STATALE-COMUNALE, CRITERI DIVERSI. "A pochi metri dalla Quadrifoglio c'è la materna comunale San Lorenzo da Brindisi - specifica Massimo Bitonci, sindaco di Padova - la quale presenta una percentuale di alunni stranieri pari a, circa, il 45%, 67 su 150 posti disponibili. La graduatoria degli iscritti è compilata, in questo caso, dal Comitato di gestione della scuola, sulla base di criteri definiti dal settore dei Servizi scolastici del Comune, quali la residenza a Padova e la presenza, in un'altra classe del medesimo istituto, di fratelli o sorelle del bambino che aspiri a frequentarlo. Le sezioni vengono successivamente formate in base ad ulteriori criteri, che intendono creare equilibrio anche fra generi, età e nazionalità degli iscritti. Equilibrio che risulta garantito. Il Comune non ha voce in capitolo sulle scelte fatte dall'Ufficio scolastico territoriale - conclude Bitonci - e, quindi, su come vengono formate le classi nelle scuole statali".

ZAIA: "VENETI DISCRIMINATI". "La situazione è stata gestita male dal punto di vista organizzativo e l’errore adesso ricade sui ragazzi e le famiglie.
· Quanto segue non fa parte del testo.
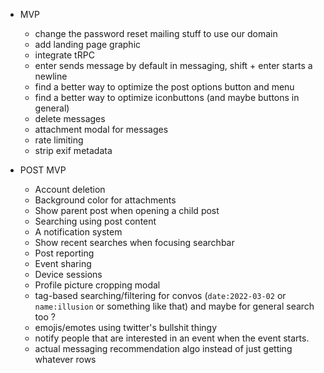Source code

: - MVP
   - change the password reset mailing stuff to use our domain
   - add landing page graphic
   - integrate tRPC
   - enter sends message by default in messaging, shift + enter starts a newline
   - find a better way to optimize the post options button and menu
   - find a better way to optimize iconbuttons (and maybe buttons in general)
   - delete messages
   - attachment modal for messages
   - rate limiting
   - strip exif metadata

- POST MVP
  - Account deletion
  - Background color for attachments
  - Show parent post when opening a child post
  - Searching using post content
  - A notification system
  - Show recent searches when focusing searchbar
  - Post reporting
  - Event sharing
  - Device sessions
  - Profile picture cropping modal
  - tag-based searching/filtering for convos (`date:2022-03-02` or `name:illusion` or something like that) and maybe for general search too ?
  - emojis/emotes using twitter's bullshit thingy
  - notify people that are interested in an event when the event starts.
  - actual messaging recommendation algo instead of just getting whatever rows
Va corretto al più presto, con una diversa distribuzione dei bambini nelle strutture padovane - interviene il governatore del Veneto, Luca Zaia - Non è una questione di razzismo, che per fortuna i bambini non sanno cosa sia, ma di buon senso, per fare sì che una corretta integrazione, come quella delle famiglie straniere che mandano i loro bimbi a formarsi e crescere nelle nostre strutture, non venga tradita, diventando discriminazione nei confronti dei figli dei veneti".

MINISTRO ISTRUZIONE. "Le classi separate sono state sperimentate per molti anni in Francia e non hanno certo dato ottimi risultati per l'integrazione". Così il ministro dell'Istruzione Stefania Giannini, intervenuta a "Un giorno da pecora" su Radio2, ha commentato il caso padovano. L'integrazione di bambini stranieri, ha proseguito il ministro, "va invece affrontata in maniera molto rigorosa, formando gli insegnanti perché sappiano insegnare non solo la lingua ma anche la cultura". E ha concluso sottolineando che "la buona scuola si occupa anche di questo".